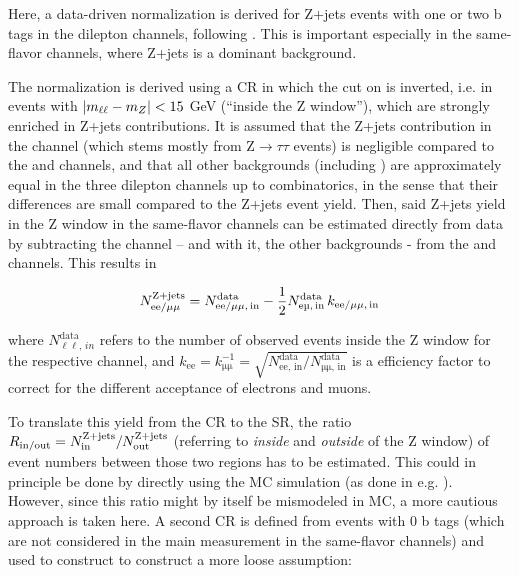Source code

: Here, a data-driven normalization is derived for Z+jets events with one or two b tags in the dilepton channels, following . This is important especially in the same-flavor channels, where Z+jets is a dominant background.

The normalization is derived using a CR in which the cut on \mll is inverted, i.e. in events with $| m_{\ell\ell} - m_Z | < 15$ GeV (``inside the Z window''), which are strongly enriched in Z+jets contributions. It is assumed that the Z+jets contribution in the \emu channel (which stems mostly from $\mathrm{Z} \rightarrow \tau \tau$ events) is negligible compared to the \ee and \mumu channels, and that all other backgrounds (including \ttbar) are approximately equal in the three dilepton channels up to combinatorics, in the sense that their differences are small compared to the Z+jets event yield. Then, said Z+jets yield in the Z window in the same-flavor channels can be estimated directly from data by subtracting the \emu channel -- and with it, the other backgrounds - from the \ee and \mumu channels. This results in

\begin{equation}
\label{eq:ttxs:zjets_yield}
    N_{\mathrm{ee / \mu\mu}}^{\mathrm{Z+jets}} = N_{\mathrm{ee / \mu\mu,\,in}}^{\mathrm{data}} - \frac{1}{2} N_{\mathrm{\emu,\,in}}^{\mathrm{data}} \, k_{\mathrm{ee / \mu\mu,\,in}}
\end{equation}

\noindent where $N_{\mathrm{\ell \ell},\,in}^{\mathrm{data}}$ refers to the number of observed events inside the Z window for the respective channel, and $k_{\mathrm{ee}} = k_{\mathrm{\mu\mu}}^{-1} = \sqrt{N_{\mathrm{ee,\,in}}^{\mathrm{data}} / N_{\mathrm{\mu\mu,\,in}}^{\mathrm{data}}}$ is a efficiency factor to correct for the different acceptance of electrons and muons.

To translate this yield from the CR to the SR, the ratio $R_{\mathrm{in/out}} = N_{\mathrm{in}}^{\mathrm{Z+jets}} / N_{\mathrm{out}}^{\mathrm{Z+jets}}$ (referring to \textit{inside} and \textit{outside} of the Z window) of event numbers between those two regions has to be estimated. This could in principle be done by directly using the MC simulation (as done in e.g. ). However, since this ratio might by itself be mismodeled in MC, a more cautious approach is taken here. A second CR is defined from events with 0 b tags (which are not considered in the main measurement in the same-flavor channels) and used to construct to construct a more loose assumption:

▶ [EXERCISE INSTRUCTIONS]:
The whole listing above is to be printed again exactly; pictures stay out of it.

▶ [ANSWER SECTION]:
Source code

: Here, a data-driven normalization is derived for Z+jets events with one or two b tags in the dilepton channels, following . This is important especially in the same-flavor channels, where Z+jets is a dominant background.

The normalization is derived using a CR in which the cut on \mll is inverted, i.e. in events with $| m_{\ell\ell} - m_Z | < 15$ GeV (``inside the Z window''), which are strongly enriched in Z+jets contributions. It is assumed that the Z+jets contribution in the \emu channel (which stems mostly from $\mathrm{Z} \rightarrow \tau \tau$ events) is negligible compared to the \ee and \mumu channels, and that all other backgrounds (including \ttbar) are approximately equal in the three dilepton channels up to combinatorics, in the sense that their differences are small compared to the Z+jets event yield. Then, said Z+jets yield in the Z window in the same-flavor channels can be estimated directly from data by subtracting the \emu channel -- and with it, the other backgrounds - from the \ee and \mumu channels. This results in

\begin{equation}
\label{eq:ttxs:zjets_yield}
    N_{\mathrm{ee / \mu\mu}}^{\mathrm{Z+jets}} = N_{\mathrm{ee / \mu\mu,\,in}}^{\mathrm{data}} - \frac{1}{2} N_{\mathrm{\emu,\,in}}^{\mathrm{data}} \, k_{\mathrm{ee / \mu\mu,\,in}}
\end{equation}

\noindent where $N_{\mathrm{\ell \ell},\,in}^{\mathrm{data}}$ refers to the number of observed events inside the Z window for the respective channel, and $k_{\mathrm{ee}} = k_{\mathrm{\mu\mu}}^{-1} = \sqrt{N_{\mathrm{ee,\,in}}^{\mathrm{data}} / N_{\mathrm{\mu\mu,\,in}}^{\mathrm{data}}}$ is a efficiency factor to correct for the different acceptance of electrons and muons.

To translate this yield from the CR to the SR, the ratio $R_{\mathrm{in/out}} = N_{\mathrm{in}}^{\mathrm{Z+jets}} / N_{\mathrm{out}}^{\mathrm{Z+jets}}$ (referring to \textit{inside} and \textit{outside} of the Z window) of event numbers between those two regions has to be estimated. This could in principle be done by directly using the MC simulation (as done in e.g. ). However, since this ratio might by itself be mismodeled in MC, a more cautious approach is taken here. A second CR is defined from events with 0 b tags (which are not considered in the main measurement in the same-flavor channels) and used to construct to construct a more loose assumption:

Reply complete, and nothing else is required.